In-Class Final Topics

final in class, Friday, August 15

You will be allowed three two-sided pages of notes. Calculators will be allowed, although only simple computations will be necessary. The final will mostly cover material since the midterm (chapters 4-6), and will focus more on computation (rather than interpretation) and on topics not emphasized by the takehome final. (suggested problems are in parentheses -- note that some were on the homework)

  • Chapters 1-3: (see midterm notes for more detail -- these are "selected topics")
    • Probability distributions: events and set notation, rules.
    • Binomial distribution: definition, properties, square root law, law of large numbers, Gaussian approximation, Poisson approximation.
    • log(1+x) approximation.
    • Random variables: joint and marginal distributions, conditional distributions, independence, multiplication rule.
    • Expectation: definition, linearity/additivity, tail sum formula, indicators.
    • Standard deviation (SD) and Variance: definition and computation, additivity, scaling.
    • Central Limit Theorem: standardization, square root law, law of averages, random walk example.
    • Geometric distribution: definition, properties
    • First Fish principle a.k.a. craps principle. (3.4: #5, 11)
  • Chapter 4:
    • Probability densities: definition, properties, and use.
    • Exponential distribution: definition, memorylessness, CDF.
    • Poisson process/scatter: definition, Poisson counts, Exponential waiting times, independence of disjoint sets.
    • Gamma distribution: definition, sums of exponentials.
    • Change of Variable: how to do it. (4.4 #4,5)
    • Cumulative Distribution Functions: definition, use for simulation. (4.5: #5)
    • Order statistics: derivation of general formula, Beta distribution. (4.6: #3)
  • Chapter 5:
    • Joint densitites: definition, properties, and use.
    • Uniform distribution on a geometric area. (5.1: #4)
    • Independent Normals: linear combinations and rotations; Rayleigh distribution. (5.3: #3)
  • Chapter 6: (in order from class; not from the book)
    • Covariance and Correlation: definition, computation, properties, bilinearity of covariance. (6.4: #8, 9)
    • Bivariate (correlated) Normals: definition, correlation, uncorrelated = independent, conditioned. (6.5: #3, 4)
    • Conditional distributions. (6.2: #2,3,11)
    • Conditional expectation: computation.
    • Conditional densities: computation.

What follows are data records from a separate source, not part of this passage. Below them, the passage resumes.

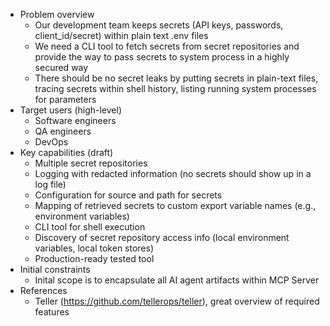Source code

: - Problem overview
    - Our development team keeps secrets (API keys, passwords, client_id/secret) within plain text .env files
    - We need a CLI tool to fetch secrets from secret repositories and provide the way to pass secrets to system process in a highly secured way
    - There should be no secret leaks by putting secrets in plain-text files, tracing secrets within shell history, listing running system processes for parameters
- Target users (high-level)
    - Software engineers
    - QA engineers
    - DevOps
- Key capabilities (draft)
    - Multiple secret repositories
    - Logging with redacted information (no secrets should show up in a log file)
    - Configuration for source and path for secrets
    - Mapping of retrieved secrets to custom export variable names (e.g., environment variables)
    - CLI tool for shell execution
    - Discovery of secret repository access info (local environment variables, local token stores)
    - Production-ready tested tool
- Initial constraints
    - Inital scope is to encapsulate all AI agent artifacts within MCP Server
- References
    - Teller (https://github.com/tellerops/teller), great overview of required features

Omitted topics: topics in the book that we've skipped.

  • Anything about skewness or skew-normal approximation.
  • All of Section 1.2: Interpretations
  • In Section 2.2: Markov's inequality
  • Much of Section 2.3: derivation of Gaussian approx.
  • In Section 3.2: other loss functions.
  • All of Section 3.6: Symmetry.
  • In Section 4.1: integral approx. for averages.
  • In Section 4.2: Gamma distribution for non-integer shape.
  • All of Section 4.3: Hazard rates.
  • In Section 4.6: Beta distribution for non-integer parameters.
  • In Section 5.3: Chi-Squared distribution.
  • All of Section 5.4: Operations.
  • Sections 6.2-6.3: many of the properties of conditional expectation.
  • Section 6.4: Correlation and Conditioning.
  • Section 6.5: Independence of linear combinations.